Following the close of Extreme Championship Wrestling, several ECW mainstays such as Amish Roadkill, Dawn Marie, Simon Diamond, Perry Saturn, Tony DeVito, Little Guido, Jerry Lynn, Steve Corino, Justin Credible, Julio Dinero, Chris Hamrick, Big Dick Dudley and Joel Gertner had brief stints in the promotion. In recent years, TNA wrestlers Christy Hemme, Talia, Abyss, Jay Lethal, Joey Matthews, Ron "The Truth" Killings, Bubba Ray Dudley, and D-Von Dudley have also made appearances.

History
The promotion began holding events in the Fall River-New Bedford area during the early-1980s, picking up the old territorial area previously run by the World Wide Wrestling Federation during the 1970s. After going through several name changes and owners, the promotion changed its name from New England Wrestling Association to Yankee Pro Wrestling during the 1990s. During this time, the promotion gained a strong following in southern New England regularly bringing in former WWF stars from the 1980s and 90s.
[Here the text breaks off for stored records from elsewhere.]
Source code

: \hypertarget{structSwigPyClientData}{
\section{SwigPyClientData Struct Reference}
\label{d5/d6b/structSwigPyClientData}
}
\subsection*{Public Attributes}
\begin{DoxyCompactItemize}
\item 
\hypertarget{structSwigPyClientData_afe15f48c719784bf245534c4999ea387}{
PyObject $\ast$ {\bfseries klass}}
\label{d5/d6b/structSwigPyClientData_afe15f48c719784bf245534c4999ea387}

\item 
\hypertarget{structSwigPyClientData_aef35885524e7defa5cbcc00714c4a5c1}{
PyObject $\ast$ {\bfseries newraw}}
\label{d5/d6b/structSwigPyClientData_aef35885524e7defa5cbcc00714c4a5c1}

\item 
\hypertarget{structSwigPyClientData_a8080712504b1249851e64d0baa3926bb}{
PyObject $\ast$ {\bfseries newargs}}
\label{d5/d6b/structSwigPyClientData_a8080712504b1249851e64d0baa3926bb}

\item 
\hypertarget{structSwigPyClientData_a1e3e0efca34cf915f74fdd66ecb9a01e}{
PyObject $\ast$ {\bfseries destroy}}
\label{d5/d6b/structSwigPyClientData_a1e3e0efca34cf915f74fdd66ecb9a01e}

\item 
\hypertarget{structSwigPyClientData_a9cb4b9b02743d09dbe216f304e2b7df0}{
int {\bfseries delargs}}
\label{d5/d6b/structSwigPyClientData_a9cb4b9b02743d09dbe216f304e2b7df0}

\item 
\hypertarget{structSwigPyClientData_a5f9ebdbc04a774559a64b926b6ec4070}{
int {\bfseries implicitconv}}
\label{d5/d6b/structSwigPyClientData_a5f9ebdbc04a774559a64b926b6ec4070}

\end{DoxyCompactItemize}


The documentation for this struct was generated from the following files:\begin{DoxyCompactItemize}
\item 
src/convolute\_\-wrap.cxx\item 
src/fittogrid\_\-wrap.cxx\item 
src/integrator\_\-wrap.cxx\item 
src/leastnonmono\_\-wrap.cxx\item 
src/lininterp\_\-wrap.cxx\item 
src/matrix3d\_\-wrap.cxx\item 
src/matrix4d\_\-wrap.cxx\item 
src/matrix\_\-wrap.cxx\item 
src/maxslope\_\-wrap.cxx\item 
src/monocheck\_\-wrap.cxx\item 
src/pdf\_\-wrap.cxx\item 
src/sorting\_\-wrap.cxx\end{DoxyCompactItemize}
The promotion features many wrestlers who compete for Impact Wrestling or for ROH Wrestling. The promotion also features wrestlers who have or would go on to compete for the WWE.

The promotion was purchased by head booker Steve Ricard in 2000. Under the Top Rope Promotions banner, he continued running monthly shows in the Fall River-New Bedford area as both Yankee Pro Wrestling and South Coast Championship Wrestling, successfully making between $500–$5,000 a show. The majority of its shows are held at the PAL Hall in Fall River, Massachusetts and the Top Rope Arena in New Bedford, Massachusetts. The promotion also ran a weekly cable television program in the local area. In 2007, the names Yankee Pro Wrestling and South Coast Championship Wrestling ceased to be used and all events were now exclusively under the name Top Rope Promotions.

In addition to monthly events at the PAL Hall in Fall River, Top Rope Promotions runs events at the Creative Auction Centers in Fall River and New Bedford, the historic Adams-Turners Hall in Adams, and the Elks Lodge in Franklin. Top Rope Promotions also appears at the annual Whaling City Festival at Buttonwood Park in New Bedford and at the annual Wolcott Country Fair in Wolcott, Connecticut.  The promotion also holds annual events at Outdoor World campground in Sturbridge, Massachusetts, and also appears on occasion at The Wapping Fair in South Windsor Connecticut, however they have not been since 2008.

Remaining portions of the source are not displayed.